→ **TASK PROMPT**: Take the entries that follow and return exactly the lines from the one holding "Additionally, we have" through the one holding "Lastly, we have a", both included. Nothing else is needed.

Records from a dataset:
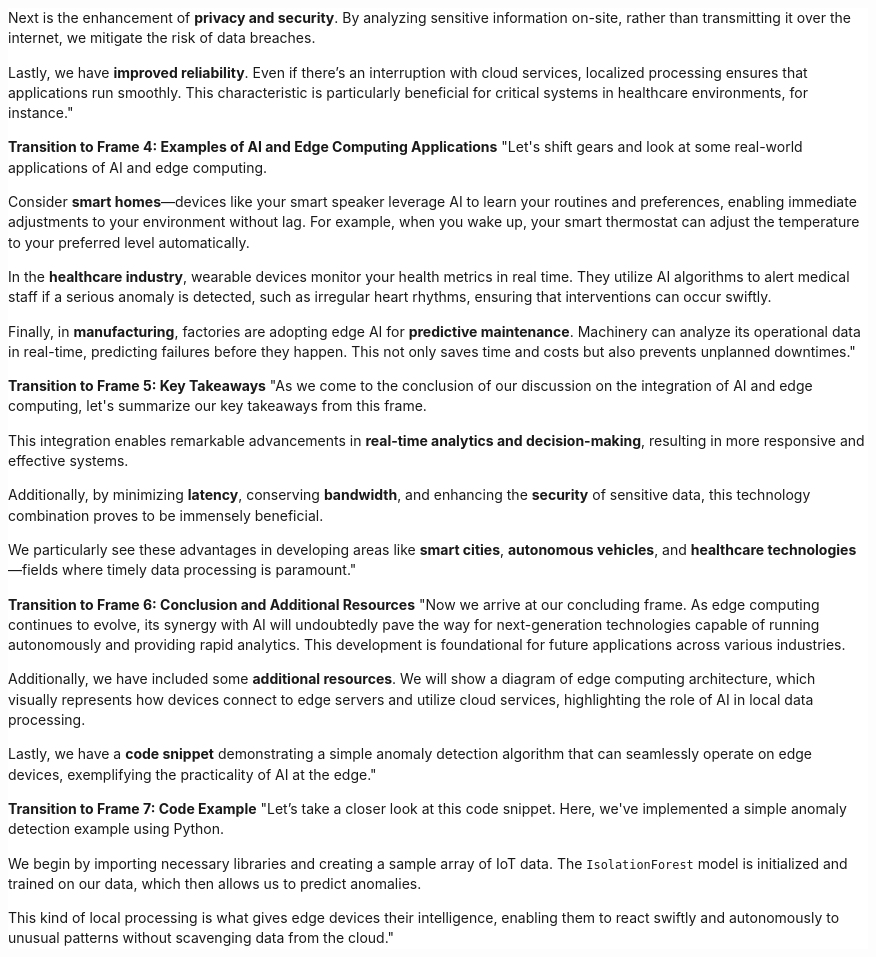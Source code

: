 Next is the enhancement of **privacy and security**. By analyzing sensitive information on-site, rather than transmitting it over the internet, we mitigate the risk of data breaches. 

Lastly, we have **improved reliability**. Even if there’s an interruption with cloud services, localized processing ensures that applications run smoothly. This characteristic is particularly beneficial for critical systems in healthcare environments, for instance."

**Transition to Frame 4: Examples of AI and Edge Computing Applications**
"Let's shift gears and look at some real-world applications of AI and edge computing. 

Consider **smart homes**—devices like your smart speaker leverage AI to learn your routines and preferences, enabling immediate adjustments to your environment without lag. For example, when you wake up, your smart thermostat can adjust the temperature to your preferred level automatically.

In the **healthcare industry**, wearable devices monitor your health metrics in real time. They utilize AI algorithms to alert medical staff if a serious anomaly is detected, such as irregular heart rhythms, ensuring that interventions can occur swiftly.

Finally, in **manufacturing**, factories are adopting edge AI for **predictive maintenance**. Machinery can analyze its operational data in real-time, predicting failures before they happen. This not only saves time and costs but also prevents unplanned downtimes."

**Transition to Frame 5: Key Takeaways**
"As we come to the conclusion of our discussion on the integration of AI and edge computing, let's summarize our key takeaways from this frame. 

This integration enables remarkable advancements in **real-time analytics and decision-making**, resulting in more responsive and effective systems. 

Additionally, by minimizing **latency**, conserving **bandwidth**, and enhancing the **security** of sensitive data, this technology combination proves to be immensely beneficial. 

We particularly see these advantages in developing areas like **smart cities**, **autonomous vehicles**, and **healthcare technologies**—fields where timely data processing is paramount."

**Transition to Frame 6: Conclusion and Additional Resources**
"Now we arrive at our concluding frame. As edge computing continues to evolve, its synergy with AI will undoubtedly pave the way for next-generation technologies capable of running autonomously and providing rapid analytics. This development is foundational for future applications across various industries.

Additionally, we have included some **additional resources**. We will show a diagram of edge computing architecture, which visually represents how devices connect to edge servers and utilize cloud services, highlighting the role of AI in local data processing. 

Lastly, we have a **code snippet** demonstrating a simple anomaly detection algorithm that can seamlessly operate on edge devices, exemplifying the practicality of AI at the edge."

**Transition to Frame 7: Code Example**
"Let’s take a closer look at this code snippet. Here, we've implemented a simple anomaly detection example using Python. 

We begin by importing necessary libraries and creating a sample array of IoT data. The `IsolationForest` model is initialized and trained on our data, which then allows us to predict anomalies. 

This kind of local processing is what gives edge devices their intelligence, enabling them to react swiftly and autonomously to unusual patterns without scavenging data from the cloud."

→ **ANSWER TO THE PROBLEM**:
Additionally, we have included some **additional resources**. We will show a diagram of edge computing architecture, which visually represents how devices connect to edge servers and utilize cloud services, highlighting the role of AI in local data processing. 

Lastly, we have a **code snippet** demonstrating a simple anomaly detection algorithm that can seamlessly operate on edge devices, exemplifying the practicality of AI at the edge."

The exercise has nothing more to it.